人の波を上手いこと掻き分けながら、掲示板へと近づいていくハール。その後ろでミシェルは一縷の望みを込めて手を伸ばそうとする――が、それはあり得ないことだと諦観し怪盗特有の流れるような動きでハールの後ろを追いかける。
「うーん……特にNV社側からのメッセージは無いな」
「全部プレイヤーの愚痴と予測ね」
愚痴の内容は口にするのも咎まれる罵詈雑言ばかりで、予測についてもあまり為にならない、と言うよりも誰もが至る結論を書かれているだけで、身になる情報は一切なかった。
「お。ハールとミシェルじゃん」
何の収穫も無かった彼らの後ろから声をかける人物がいた。
「ガレッド。お前もここに?」
頭のボリュームをあげにあげまくってるアフロと、茶褐色の肌が特徴な男ガレッドに声をかけられたハールが振り向きざまに問いかける。

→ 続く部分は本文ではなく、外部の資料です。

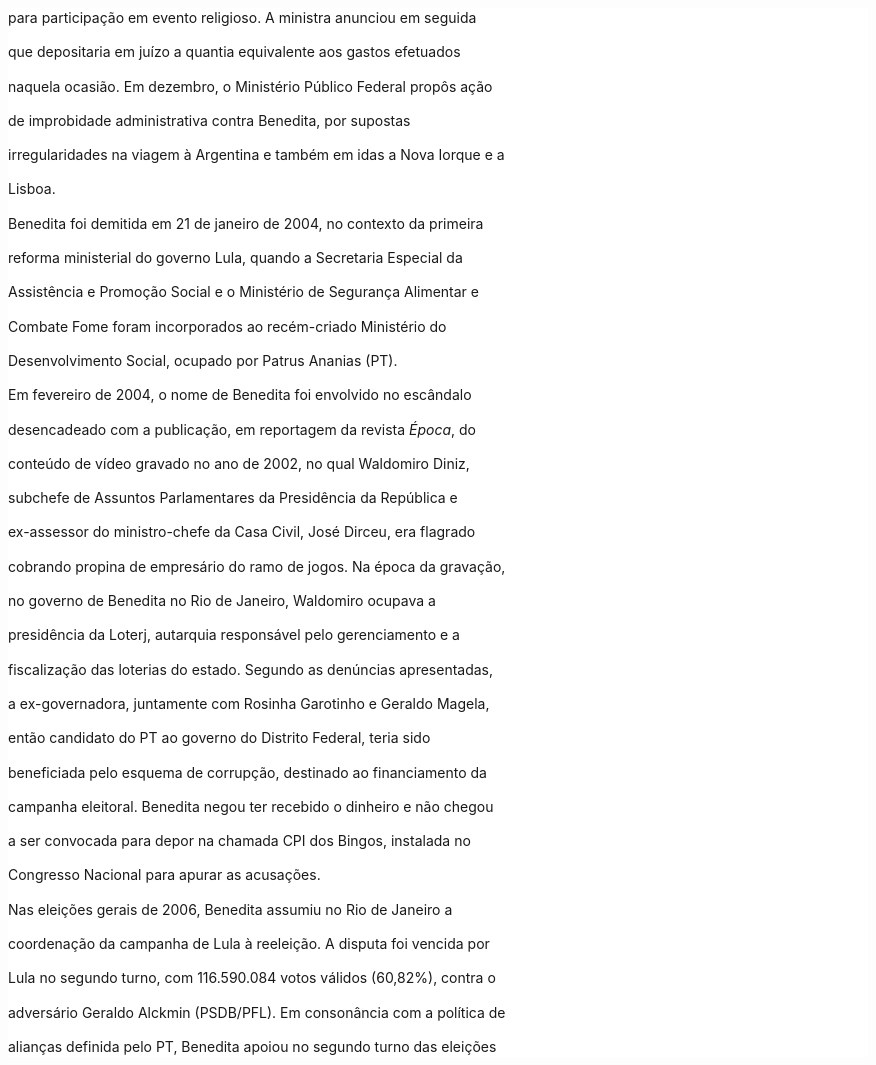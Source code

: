 para participação em evento religioso. A ministra anunciou em seguida

que depositaria em juízo a quantia equivalente aos gastos efetuados

naquela ocasião. Em dezembro, o Ministério Público Federal propôs ação

de improbidade administrativa contra Benedita, por supostas

irregularidades na viagem à Argentina e também em idas a Nova Iorque e a

Lisboa.



Benedita foi demitida em 21 de janeiro de 2004, no contexto da primeira

reforma ministerial do governo Lula, quando a Secretaria Especial da

Assistência e Promoção Social e o Ministério de Segurança Alimentar e

Combate Fome foram incorporados ao recém-criado Ministério do

Desenvolvimento Social, ocupado por Patrus Ananias (PT).



Em fevereiro de 2004, o nome de Benedita foi envolvido no escândalo

desencadeado com a publicação, em reportagem da revista *Época*, do

conteúdo de vídeo gravado no ano de 2002, no qual Waldomiro Diniz,

subchefe de Assuntos Parlamentares da Presidência da República e

ex-assessor do ministro-chefe da Casa Civil, José Dirceu, era flagrado

cobrando propina de empresário do ramo de jogos. Na época da gravação,

no governo de Benedita no Rio de Janeiro, Waldomiro ocupava a

presidência da Loterj, autarquia responsável pelo gerenciamento e a

fiscalização das loterias do estado. Segundo as denúncias apresentadas,

a ex-governadora, juntamente com Rosinha Garotinho e Geraldo Magela,

então candidato do PT ao governo do Distrito Federal, teria sido

beneficiada pelo esquema de corrupção, destinado ao financiamento da

campanha eleitoral. Benedita negou ter recebido o dinheiro e não chegou

a ser convocada para depor na chamada CPI dos Bingos, instalada no

Congresso Nacional para apurar as acusações.



Nas eleições gerais de 2006, Benedita assumiu no Rio de Janeiro a

coordenação da campanha de Lula à reeleição. A disputa foi vencida por

Lula no segundo turno, com 116.590.084 votos válidos (60,82%), contra o

adversário Geraldo Alckmin (PSDB/PFL). Em consonância com a política de

alianças definida pelo PT, Benedita apoiou no segundo turno das eleições

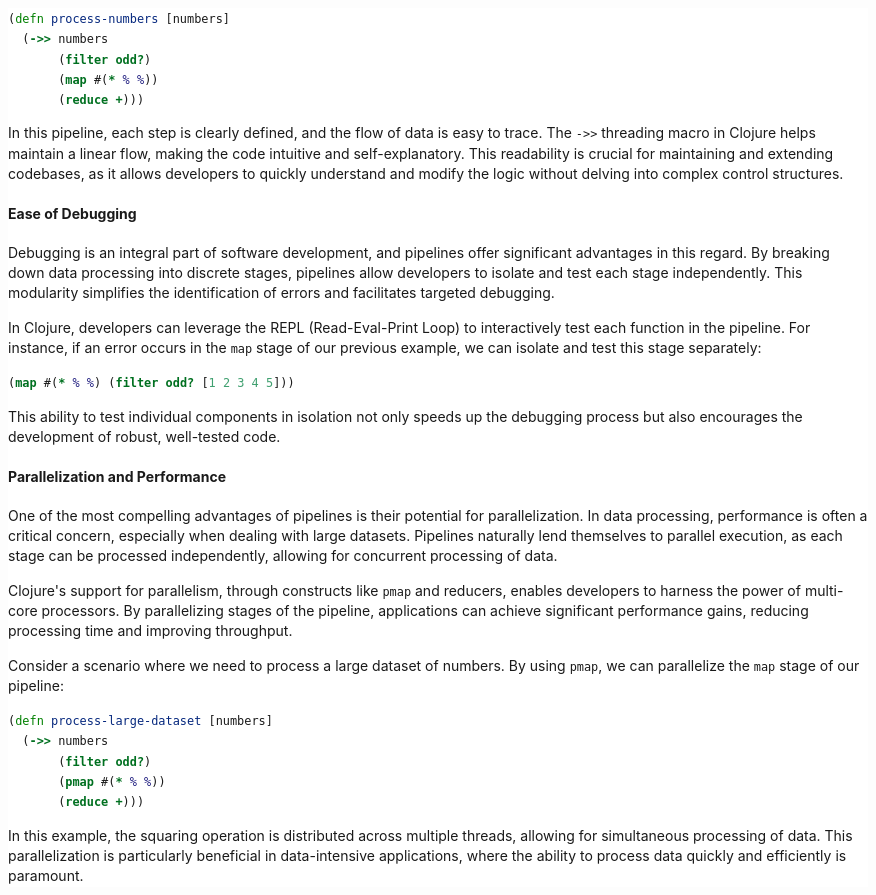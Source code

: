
 ```clojure
(defn process-numbers [numbers]
  (->> numbers
       (filter odd?)
       (map #(* % %))
       (reduce +)))
```

In this pipeline, each step is clearly defined, and the flow of data is easy to trace. The `->>` threading macro in Clojure helps maintain a linear flow, making the code intuitive and self-explanatory. This readability is crucial for maintaining and extending codebases, as it allows developers to quickly understand and modify the logic without delving into complex control structures.

#### Ease of Debugging

Debugging is an integral part of software development, and pipelines offer significant advantages in this regard. By breaking down data processing into discrete stages, pipelines allow developers to isolate and test each stage independently. This modularity simplifies the identification of errors and facilitates targeted debugging.

In Clojure, developers can leverage the REPL (Read-Eval-Print Loop) to interactively test each function in the pipeline. For instance, if an error occurs in the `map` stage of our previous example, we can isolate and test this stage separately:

```clojure
(map #(* % %) (filter odd? [1 2 3 4 5]))
```

This ability to test individual components in isolation not only speeds up the debugging process but also encourages the development of robust, well-tested code.

#### Parallelization and Performance

One of the most compelling advantages of pipelines is their potential for parallelization. In data processing, performance is often a critical concern, especially when dealing with large datasets. Pipelines naturally lend themselves to parallel execution, as each stage can be processed independently, allowing for concurrent processing of data.

Clojure's support for parallelism, through constructs like `pmap` and reducers, enables developers to harness the power of multi-core processors. By parallelizing stages of the pipeline, applications can achieve significant performance gains, reducing processing time and improving throughput.

Consider a scenario where we need to process a large dataset of numbers. By using `pmap`, we can parallelize the `map` stage of our pipeline:

```clojure
(defn process-large-dataset [numbers]
  (->> numbers
       (filter odd?)
       (pmap #(* % %))
       (reduce +)))
```

In this example, the squaring operation is distributed across multiple threads, allowing for simultaneous processing of data. This parallelization is particularly beneficial in data-intensive applications, where the ability to process data quickly and efficiently is paramount.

「何か無いかなってね。結果はお生憎様だったけどな。他の連中は?」
「イーは留守番。ノールは飲みに行ったわ。パオロとジョコンドは新しく追加される入港地の場所を見に行ったわ」
「その位しか残んねえか。悪いがどこもいい情報は無いぜ。酒場はこことほとんど変わらねえし、入港地が出来るとこにも何の変化も無しだったよ」
一足早くアップデート中止の情報を入手していたガレッドは、フレンドシップメンバーが分かれて確認しに行った場所全てを確認していたらしく、残念な結果を一足先にハールとミシェルに伝えた。
「何も無いってことは、実装前にバグでも見つかったか?」
「それも、無期限延長が決まるほどの大きなバグな」
どう考えても今までのVRローファンタジーではおかしな展開にガレッドはお手上げする。このまま何の変化も起きない三日間を過ごし、何の追加も無い三日後以降を過ごすことになるのかと憐れんでいた。
「ん? 何だ、今の馬の鳴き声」
「え? そんなの聞こえた?」
「聴力あげるスキル持ってるからな。あっちだ。それも複数だから荷馬車か? にしていは数が多いな」
アーチャー特有のスキルで情報を得たガレッドは何かあるのではとその方向へと走っていった。それをハールとミシェルが追いかける。
「このままいけば王宮に繋がる大通りか」
よからぬことが起きているのではないか。そう思いながら、先行するガレッドと持ち前のすばしっこさで追いかけるミシェルの後をハールは追いかけていった。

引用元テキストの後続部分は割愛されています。